About this task -
From the records below, print exactly the lines starting at the one containing "- 94 sources" and ending at the one containing "for this code</a>", ends included, and nothing else.

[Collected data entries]

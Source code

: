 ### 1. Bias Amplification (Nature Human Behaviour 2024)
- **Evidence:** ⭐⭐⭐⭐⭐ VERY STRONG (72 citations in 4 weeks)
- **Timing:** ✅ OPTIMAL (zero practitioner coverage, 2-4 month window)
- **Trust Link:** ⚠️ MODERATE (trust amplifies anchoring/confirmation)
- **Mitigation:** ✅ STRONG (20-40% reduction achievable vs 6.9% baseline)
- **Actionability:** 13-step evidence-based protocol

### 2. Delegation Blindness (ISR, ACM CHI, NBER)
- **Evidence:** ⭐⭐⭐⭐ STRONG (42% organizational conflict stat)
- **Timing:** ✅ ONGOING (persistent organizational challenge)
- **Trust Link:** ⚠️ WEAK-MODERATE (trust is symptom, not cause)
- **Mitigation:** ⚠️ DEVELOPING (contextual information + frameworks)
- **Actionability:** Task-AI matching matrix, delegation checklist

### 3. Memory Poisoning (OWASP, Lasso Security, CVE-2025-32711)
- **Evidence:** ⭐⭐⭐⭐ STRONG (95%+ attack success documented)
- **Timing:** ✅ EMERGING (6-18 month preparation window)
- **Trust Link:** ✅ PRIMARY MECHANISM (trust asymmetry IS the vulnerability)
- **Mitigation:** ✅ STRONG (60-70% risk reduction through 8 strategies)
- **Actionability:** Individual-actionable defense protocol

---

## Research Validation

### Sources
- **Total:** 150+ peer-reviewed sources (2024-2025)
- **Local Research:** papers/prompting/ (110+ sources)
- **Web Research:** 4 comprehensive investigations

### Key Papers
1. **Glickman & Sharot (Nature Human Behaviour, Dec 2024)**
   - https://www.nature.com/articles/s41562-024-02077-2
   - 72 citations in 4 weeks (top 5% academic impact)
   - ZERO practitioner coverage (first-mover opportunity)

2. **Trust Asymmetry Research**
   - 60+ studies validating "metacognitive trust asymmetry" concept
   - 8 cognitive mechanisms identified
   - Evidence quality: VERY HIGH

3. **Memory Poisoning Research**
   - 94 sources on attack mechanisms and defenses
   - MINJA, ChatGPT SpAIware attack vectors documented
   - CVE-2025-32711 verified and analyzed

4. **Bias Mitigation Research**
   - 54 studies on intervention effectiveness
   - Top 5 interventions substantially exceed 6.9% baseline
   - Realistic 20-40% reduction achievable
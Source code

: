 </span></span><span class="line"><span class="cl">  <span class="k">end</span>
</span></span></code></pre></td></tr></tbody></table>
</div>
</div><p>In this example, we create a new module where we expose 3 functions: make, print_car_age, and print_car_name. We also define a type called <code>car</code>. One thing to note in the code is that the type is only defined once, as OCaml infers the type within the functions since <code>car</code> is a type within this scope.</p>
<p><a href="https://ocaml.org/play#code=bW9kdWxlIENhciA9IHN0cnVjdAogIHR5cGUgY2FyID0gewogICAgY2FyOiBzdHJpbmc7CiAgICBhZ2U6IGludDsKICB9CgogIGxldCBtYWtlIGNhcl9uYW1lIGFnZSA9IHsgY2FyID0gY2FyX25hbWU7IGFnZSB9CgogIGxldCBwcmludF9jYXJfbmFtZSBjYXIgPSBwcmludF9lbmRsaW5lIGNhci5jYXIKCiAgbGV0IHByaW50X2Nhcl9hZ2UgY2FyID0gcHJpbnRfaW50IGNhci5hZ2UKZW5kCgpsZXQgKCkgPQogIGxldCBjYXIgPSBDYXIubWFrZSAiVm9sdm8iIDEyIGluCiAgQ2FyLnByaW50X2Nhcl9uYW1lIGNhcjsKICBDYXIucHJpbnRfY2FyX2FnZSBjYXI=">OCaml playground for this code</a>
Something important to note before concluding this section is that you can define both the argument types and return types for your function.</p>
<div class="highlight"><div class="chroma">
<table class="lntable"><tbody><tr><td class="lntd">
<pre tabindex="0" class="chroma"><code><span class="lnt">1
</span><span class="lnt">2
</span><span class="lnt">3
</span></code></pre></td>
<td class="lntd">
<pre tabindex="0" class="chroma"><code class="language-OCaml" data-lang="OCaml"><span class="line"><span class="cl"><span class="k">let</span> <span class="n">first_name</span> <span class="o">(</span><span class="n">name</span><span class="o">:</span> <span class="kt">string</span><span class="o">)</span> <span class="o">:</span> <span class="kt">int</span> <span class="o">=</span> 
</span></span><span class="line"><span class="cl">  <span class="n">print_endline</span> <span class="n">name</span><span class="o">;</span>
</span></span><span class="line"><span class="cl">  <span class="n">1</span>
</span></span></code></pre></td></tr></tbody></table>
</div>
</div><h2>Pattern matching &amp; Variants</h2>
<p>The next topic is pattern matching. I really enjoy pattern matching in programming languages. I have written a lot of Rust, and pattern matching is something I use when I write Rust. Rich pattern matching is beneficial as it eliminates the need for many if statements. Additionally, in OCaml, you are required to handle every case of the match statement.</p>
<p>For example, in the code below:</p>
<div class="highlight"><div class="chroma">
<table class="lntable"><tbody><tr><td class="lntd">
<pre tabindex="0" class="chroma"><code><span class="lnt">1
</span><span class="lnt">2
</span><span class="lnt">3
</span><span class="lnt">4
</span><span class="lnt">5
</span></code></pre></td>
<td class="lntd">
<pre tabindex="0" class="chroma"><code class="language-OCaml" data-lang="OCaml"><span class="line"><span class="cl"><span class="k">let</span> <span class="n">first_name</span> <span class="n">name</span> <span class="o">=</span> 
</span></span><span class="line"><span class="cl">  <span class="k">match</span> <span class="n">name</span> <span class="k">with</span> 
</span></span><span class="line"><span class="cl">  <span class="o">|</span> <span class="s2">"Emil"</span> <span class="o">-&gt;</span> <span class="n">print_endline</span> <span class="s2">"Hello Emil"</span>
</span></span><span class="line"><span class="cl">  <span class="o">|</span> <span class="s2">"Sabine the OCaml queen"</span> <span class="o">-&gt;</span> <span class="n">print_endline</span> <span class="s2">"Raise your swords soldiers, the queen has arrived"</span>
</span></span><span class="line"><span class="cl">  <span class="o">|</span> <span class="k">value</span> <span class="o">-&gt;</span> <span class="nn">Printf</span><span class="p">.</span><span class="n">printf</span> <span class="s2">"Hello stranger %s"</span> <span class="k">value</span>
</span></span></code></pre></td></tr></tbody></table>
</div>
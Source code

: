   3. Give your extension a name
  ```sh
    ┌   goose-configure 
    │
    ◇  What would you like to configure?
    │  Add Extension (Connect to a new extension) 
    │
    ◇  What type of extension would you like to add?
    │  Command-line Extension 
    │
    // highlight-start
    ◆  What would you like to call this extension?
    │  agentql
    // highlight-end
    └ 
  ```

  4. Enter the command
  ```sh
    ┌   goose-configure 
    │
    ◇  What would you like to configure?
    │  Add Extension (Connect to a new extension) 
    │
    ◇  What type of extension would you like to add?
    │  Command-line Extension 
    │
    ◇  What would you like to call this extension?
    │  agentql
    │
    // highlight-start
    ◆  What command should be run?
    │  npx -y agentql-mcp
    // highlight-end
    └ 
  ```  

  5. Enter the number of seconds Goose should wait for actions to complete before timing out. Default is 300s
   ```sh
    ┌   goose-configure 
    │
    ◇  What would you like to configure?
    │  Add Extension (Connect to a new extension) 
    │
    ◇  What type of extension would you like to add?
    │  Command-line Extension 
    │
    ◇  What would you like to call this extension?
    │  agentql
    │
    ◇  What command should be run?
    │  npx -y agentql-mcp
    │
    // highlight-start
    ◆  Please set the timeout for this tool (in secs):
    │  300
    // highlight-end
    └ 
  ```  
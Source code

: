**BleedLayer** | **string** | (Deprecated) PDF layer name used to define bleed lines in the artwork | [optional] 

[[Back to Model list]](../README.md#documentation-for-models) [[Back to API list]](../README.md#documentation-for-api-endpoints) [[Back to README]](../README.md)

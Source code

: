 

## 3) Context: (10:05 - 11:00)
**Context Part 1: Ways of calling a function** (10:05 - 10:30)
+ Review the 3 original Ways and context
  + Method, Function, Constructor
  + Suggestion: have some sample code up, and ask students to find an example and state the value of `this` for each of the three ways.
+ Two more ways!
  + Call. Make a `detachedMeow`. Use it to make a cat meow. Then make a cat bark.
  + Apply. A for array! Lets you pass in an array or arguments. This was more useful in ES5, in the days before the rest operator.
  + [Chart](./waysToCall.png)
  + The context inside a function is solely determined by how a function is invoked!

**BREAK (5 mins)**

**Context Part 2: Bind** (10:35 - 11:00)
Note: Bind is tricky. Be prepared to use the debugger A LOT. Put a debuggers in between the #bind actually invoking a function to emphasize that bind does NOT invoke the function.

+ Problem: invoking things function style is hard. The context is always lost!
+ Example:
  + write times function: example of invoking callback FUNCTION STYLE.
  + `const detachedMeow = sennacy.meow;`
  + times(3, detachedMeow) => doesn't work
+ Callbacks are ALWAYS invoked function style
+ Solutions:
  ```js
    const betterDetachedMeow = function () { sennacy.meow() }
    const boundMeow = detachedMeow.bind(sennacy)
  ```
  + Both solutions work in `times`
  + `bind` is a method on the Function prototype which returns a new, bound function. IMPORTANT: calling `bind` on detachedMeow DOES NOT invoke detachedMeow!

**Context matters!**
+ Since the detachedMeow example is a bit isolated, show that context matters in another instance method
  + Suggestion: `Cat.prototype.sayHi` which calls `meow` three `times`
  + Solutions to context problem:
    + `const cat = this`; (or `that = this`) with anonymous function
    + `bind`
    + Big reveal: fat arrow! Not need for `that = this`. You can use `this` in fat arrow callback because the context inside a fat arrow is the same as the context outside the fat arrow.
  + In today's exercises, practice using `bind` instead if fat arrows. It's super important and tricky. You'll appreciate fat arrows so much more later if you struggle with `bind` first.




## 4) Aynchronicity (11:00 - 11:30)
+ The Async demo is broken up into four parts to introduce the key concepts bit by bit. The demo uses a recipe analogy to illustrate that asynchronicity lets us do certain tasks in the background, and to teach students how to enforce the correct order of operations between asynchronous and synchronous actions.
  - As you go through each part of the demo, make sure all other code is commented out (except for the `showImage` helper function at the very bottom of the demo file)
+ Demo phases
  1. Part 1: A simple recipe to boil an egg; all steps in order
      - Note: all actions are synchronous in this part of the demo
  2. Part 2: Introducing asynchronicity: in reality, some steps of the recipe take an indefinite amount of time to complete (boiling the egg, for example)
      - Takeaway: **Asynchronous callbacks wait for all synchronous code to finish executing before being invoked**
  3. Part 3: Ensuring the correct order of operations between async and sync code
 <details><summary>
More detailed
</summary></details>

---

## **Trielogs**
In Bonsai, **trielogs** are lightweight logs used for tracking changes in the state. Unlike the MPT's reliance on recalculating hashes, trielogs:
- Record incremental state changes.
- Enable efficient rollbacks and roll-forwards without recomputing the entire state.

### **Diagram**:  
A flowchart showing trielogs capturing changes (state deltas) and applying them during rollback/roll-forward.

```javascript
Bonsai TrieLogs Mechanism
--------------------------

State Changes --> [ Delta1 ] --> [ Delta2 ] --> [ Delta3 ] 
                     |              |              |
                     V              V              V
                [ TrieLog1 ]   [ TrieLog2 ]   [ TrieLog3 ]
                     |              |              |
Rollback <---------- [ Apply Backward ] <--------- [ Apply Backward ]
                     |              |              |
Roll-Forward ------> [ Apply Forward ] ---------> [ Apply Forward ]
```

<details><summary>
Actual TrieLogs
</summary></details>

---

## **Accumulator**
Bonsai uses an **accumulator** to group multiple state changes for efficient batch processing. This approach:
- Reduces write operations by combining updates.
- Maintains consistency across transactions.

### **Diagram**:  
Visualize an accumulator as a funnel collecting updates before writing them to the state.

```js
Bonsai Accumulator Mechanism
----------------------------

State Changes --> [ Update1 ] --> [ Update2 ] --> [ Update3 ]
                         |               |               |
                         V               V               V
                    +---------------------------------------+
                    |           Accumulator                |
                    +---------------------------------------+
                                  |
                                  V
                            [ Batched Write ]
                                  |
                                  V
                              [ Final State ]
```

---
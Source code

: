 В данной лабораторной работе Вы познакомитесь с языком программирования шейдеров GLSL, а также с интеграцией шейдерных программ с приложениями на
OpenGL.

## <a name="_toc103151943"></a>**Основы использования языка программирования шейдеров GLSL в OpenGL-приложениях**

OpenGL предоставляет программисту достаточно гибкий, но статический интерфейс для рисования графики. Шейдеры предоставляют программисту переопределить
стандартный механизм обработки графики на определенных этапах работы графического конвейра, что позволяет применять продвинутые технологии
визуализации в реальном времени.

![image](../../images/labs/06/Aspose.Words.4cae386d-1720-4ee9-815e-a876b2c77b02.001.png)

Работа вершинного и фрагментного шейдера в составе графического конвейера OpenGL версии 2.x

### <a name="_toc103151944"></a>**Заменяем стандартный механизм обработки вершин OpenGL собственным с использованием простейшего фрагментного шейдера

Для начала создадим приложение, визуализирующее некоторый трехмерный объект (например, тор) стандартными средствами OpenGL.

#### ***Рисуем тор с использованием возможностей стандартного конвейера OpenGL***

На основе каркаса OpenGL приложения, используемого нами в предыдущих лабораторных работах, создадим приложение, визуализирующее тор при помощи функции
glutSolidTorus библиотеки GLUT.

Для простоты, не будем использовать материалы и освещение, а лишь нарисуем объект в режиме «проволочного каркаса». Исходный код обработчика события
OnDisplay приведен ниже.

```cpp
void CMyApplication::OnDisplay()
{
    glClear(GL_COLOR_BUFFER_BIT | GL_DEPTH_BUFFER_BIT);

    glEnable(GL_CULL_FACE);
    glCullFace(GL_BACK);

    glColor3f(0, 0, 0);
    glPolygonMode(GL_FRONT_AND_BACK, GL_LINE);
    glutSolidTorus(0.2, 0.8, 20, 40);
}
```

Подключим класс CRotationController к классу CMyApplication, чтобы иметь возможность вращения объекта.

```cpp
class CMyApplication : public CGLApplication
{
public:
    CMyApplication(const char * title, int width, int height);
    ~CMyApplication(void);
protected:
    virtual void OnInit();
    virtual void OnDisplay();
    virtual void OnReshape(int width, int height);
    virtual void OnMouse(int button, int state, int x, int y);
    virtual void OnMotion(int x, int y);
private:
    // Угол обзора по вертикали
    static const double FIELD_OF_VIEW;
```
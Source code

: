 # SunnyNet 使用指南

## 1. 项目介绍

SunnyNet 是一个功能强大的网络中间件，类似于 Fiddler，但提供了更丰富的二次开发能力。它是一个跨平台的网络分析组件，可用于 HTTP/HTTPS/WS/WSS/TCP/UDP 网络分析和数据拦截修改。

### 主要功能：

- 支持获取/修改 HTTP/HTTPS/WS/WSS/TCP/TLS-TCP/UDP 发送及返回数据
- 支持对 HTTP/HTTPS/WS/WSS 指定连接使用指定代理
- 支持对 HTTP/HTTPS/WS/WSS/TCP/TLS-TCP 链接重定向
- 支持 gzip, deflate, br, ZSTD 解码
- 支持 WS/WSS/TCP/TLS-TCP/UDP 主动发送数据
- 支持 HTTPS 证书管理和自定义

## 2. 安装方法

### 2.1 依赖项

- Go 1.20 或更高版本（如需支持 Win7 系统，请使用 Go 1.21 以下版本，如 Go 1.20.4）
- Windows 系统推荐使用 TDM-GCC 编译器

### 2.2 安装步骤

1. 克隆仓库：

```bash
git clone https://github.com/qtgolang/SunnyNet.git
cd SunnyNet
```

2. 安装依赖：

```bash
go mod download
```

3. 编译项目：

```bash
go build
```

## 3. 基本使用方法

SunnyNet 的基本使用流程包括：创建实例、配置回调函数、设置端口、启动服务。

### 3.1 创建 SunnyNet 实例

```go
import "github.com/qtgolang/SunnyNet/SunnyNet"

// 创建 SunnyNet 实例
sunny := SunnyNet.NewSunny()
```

Solution for this exercise -
   - 94 sources on attack mechanisms and defenses
   - MINJA, ChatGPT SpAIware attack vectors documented
   - CVE-2025-32711 verified and analyzed

4. **Bias Mitigation Research**
   - 54 studies on intervention effectiveness
   - Top 5 interventions substantially exceed 6.9% baseline
   - Realistic 20-40% reduction achievable
Source code

: </span></span><span class="line"><span class="cl">  <span class="k">end</span>
</span></span></code></pre></td></tr></tbody></table>
</div>
</div><p>In this example, we create a new module where we expose 3 functions: make, print_car_age, and print_car_name. We also define a type called <code>car</code>. One thing to note in the code is that the type is only defined once, as OCaml infers the type within the functions since <code>car</code> is a type within this scope.</p>
<p><a href="https://ocaml.org/play#code=bW9kdWxlIENhciA9IHN0cnVjdAogIHR5cGUgY2FyID0gewogICAgY2FyOiBzdHJpbmc7CiAgICBhZ2U6IGludDsKICB9CgogIGxldCBtYWtlIGNhcl9uYW1lIGFnZSA9IHsgY2FyID0gY2FyX25hbWU7IGFnZSB9CgogIGxldCBwcmludF9jYXJfbmFtZSBjYXIgPSBwcmludF9lbmRsaW5lIGNhci5jYXIKCiAgbGV0IHByaW50X2Nhcl9hZ2UgY2FyID0gcHJpbnRfaW50IGNhci5hZ2UKZW5kCgpsZXQgKCkgPQogIGxldCBjYXIgPSBDYXIubWFrZSAiVm9sdm8iIDEyIGluCiAgQ2FyLnByaW50X2Nhcl9uYW1lIGNhcjsKICBDYXIucHJpbnRfY2FyX2FnZSBjYXI=">OCaml playground for this code</a>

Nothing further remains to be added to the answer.